SOURCE MATERIAL:
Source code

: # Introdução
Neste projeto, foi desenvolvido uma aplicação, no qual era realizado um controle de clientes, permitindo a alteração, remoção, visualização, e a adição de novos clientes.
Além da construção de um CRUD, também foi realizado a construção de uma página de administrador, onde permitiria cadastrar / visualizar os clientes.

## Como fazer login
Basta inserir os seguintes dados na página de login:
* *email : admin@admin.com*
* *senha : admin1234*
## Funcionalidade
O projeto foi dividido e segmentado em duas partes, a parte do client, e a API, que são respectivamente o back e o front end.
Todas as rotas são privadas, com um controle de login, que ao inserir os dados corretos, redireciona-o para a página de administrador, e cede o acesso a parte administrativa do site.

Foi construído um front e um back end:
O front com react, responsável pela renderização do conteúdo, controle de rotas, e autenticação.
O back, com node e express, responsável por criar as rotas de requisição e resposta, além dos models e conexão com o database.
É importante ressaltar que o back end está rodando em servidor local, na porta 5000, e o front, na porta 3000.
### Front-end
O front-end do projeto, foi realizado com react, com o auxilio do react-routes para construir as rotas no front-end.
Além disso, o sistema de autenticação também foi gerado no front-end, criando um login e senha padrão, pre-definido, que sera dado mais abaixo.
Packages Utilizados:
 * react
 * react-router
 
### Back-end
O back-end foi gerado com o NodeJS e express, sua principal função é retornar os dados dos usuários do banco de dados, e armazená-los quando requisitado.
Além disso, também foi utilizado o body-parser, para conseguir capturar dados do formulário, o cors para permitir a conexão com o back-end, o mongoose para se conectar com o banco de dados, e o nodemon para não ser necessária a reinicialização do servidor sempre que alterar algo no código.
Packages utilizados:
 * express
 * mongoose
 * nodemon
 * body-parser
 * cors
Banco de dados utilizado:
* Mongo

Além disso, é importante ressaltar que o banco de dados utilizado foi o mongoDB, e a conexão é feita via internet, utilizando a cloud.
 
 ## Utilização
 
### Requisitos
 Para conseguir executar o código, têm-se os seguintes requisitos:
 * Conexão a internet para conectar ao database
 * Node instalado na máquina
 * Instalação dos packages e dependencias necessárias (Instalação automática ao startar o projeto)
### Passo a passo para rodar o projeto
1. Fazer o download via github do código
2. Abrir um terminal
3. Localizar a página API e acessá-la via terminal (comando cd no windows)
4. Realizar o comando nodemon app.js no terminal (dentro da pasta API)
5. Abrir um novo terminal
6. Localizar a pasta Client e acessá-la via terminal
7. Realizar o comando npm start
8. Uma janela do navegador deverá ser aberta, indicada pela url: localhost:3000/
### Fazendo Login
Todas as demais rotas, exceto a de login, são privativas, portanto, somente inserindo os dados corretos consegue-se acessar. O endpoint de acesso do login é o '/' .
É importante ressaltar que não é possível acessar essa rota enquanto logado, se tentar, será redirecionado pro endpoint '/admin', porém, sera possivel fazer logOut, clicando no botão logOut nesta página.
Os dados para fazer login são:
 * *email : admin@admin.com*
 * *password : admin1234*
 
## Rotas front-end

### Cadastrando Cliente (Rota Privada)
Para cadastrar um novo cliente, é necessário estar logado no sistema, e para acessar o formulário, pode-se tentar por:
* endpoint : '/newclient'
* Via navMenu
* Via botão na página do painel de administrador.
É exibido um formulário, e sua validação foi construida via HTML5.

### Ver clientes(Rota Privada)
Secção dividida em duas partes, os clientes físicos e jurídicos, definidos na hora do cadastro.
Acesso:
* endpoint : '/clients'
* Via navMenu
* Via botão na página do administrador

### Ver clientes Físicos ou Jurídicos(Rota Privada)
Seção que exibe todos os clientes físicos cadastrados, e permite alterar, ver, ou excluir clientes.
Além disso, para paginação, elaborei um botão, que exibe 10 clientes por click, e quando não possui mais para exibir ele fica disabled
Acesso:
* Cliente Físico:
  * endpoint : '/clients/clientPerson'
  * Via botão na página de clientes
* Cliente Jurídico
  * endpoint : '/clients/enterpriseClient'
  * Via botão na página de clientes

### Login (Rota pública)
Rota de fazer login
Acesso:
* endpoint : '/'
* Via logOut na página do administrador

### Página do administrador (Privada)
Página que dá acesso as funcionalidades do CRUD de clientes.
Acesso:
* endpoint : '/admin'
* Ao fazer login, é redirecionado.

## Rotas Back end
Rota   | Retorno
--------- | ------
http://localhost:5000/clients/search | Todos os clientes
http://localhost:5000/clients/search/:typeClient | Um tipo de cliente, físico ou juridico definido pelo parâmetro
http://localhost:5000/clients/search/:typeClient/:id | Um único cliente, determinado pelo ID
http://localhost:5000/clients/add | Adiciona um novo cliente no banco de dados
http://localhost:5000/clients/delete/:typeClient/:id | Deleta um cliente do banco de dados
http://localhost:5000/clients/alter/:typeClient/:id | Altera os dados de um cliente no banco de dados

ASSIGNMENT:
Looking at the records, report the number of lines that hold the string "disso", with no other text.

WORKED SOLUTION:
4